Whether you’re afraid of Friday the 13th or not, there’s some great stuff in this issue of the Friday Frontend for you to dig through. Enjoy!
Happy Friday!
KBall from ZenDev
CSS & SCSS
Animating with CSS: CSS Transitions
Nice short video introduction to CSS transitions and animations.
CSS Grid Challenge: Winners and Templates
Smashing Magazine last month held a CSS Grid challenge, trying to get people excited and exploring the potential of new layouts with CSS Grid. They’ve just announced the winners, and boy is there some neat stuff in there. Check it out!
A Look at Bootstrap 4's New Reset: Reboot.css
Nice walkthrough of Bootstrap 4’s new fork of normalize. Not only talks through both the history of CSS resets but also some of the pieces that make one up and what they do.
S)CSS Best Practices That You Have Not Yet Known
The title may be overselling it a bit, but this is an excellent article for folks looking to transition from beginning to intermediate in their CSS/SCSS skills.
You can get pretty far in making a slider with just HTML and CSS
Should you be implementing a slider with just HTML and CSS? Probably not, but that’s not the point - the point is highlighting some really cool techniques available to you in CSS, and pointing out that you can get a heck of a lot in place before you add JS.
JavaScript
The Road to Ember 3.0
One of the things I love about the Ember JavaScript framework is the deliberate approach they have to working with the community and managing their release schedule and API changes. Here’s a look at what they have planned for version 3.0!
Template Literals are Strictly Better Strings
An interesting argument that with the rise of ES6+ codebases as the new norm, we should shift conventions to using template literals everywhere we use strings. The author definitely has some valid points…
Why robots should format our code for us
I found this quite compelling - I’ve been using prettier.js on a project recently, and it definitely is nice to have 100% consistency without argument or debate over how code should be formatted. Took a little getting used to, but now there’s a whole class of problem I’m not worried about.
The many faces of `this` in javascript
I’ve said it before and I’ll say it again - to really master JavaScript, you must have a deep understanding of this
and the various ways context and binding work. This is a nice, humorous, and relatable walkthrough.
⚛️ 🚀 Introducing React-Static — A progressive static-site framework for React!

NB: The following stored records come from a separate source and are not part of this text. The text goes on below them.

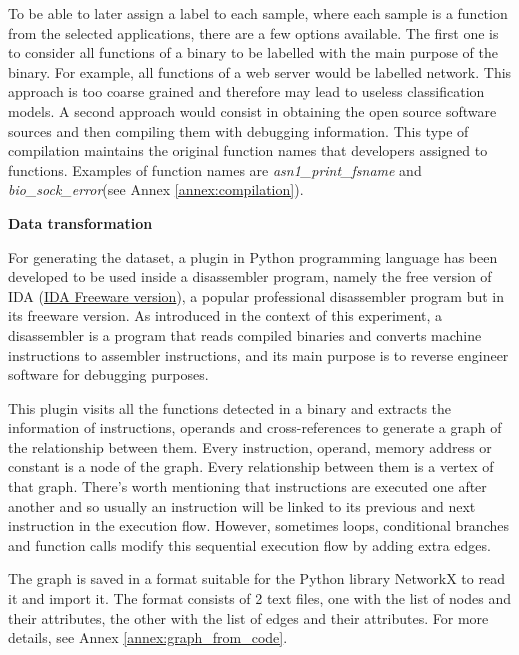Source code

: To be able to later assign a label to each sample, where each sample is a function from the selected applications, there are a few options available. The first one is to consider all functions of a binary to be labelled with the main purpose of the binary. For example, all functions of a web server would be labelled network. This approach is too coarse grained and therefore may lead to useless classification models. A second approach would consist in obtaining the open source software sources and then compiling them with debugging information. This type of compilation maintains the original function names that developers assigned to functions. Examples of function names are \textit{asn1\_print\_fsname} and \textit{bio\_sock\_error}(see Annex \ref{annex:compilation}).



\textbf{Data transformation}

For generating the dataset, a plugin in Python programming language has been developed to be used inside a disassembler program, namely the free version of IDA (\href{https://www.hex-rays.com/products/ida/support/download\_freeware.shtml}{IDA Freeware version}), a popular professional disassembler program but in its freeware version. As introduced in the context of this experiment, a disassembler is a program that reads compiled binaries and converts machine instructions to assembler instructions, and its main purpose is to reverse engineer software for debugging purposes.


This plugin visits all the functions detected in a binary and extracts the information of instructions, operands and cross-references to generate a graph of the relationship between them. Every instruction, operand, memory address or constant is a node of the graph. Every relationship between them is a vertex of that graph. There's worth mentioning that instructions are executed one after another and so usually an instruction will be linked to its previous and next instruction in the execution flow. However, sometimes loops, conditional branches and function calls modify this sequential execution flow by adding extra edges.

The graph is saved in a format suitable for the Python library NetworkX to read it and import it. The format consists of 2 text files, one with the list of nodes and their attributes, the other with the list of edges and their attributes. For more details, see Annex \ref{annex:graph_from_code}.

Pretty slick looking approach for seamlessly doing server-side static page rendering that transitions invisibly into a SPA - everything built in React from the ground up.
Other Awesomeness
New in AMP: Position observers, fluid ads and improved analytics for video & beyond
I have mixed feelings about AMP, but with Google’s weight behind it, it continues to increase in adoption and is definitely worth taking a look at. Check out some of their newest features!
Windows Phone is now officially dead: A sad tale of what might have been
Another one bites the dust… sad to have the mobile ecosystem be so dominated by the two big players, though to be honest, as a web developer having 1 fewer set of device/browser combos to test is a big win!
The Web Share API Is Here :)
Another great example of the ways the web is catching up to native for mobile devices - you can now trigger native sharing functionality from Chrome on Android (and I’m sure Apple will follow soon, right? 😭)
Using Webfonts
A quick, to the point guide through using custom web fonts with @font-face
and font families.
Building a Progress Ring, Quickly
A neat tutorial that not only talks through how to create an SVG-based progress ring, but walks through not only a native implementation but also as a Web Component, Vue Component, and React Component. Nice example to see the similarities and differences across all these approaches.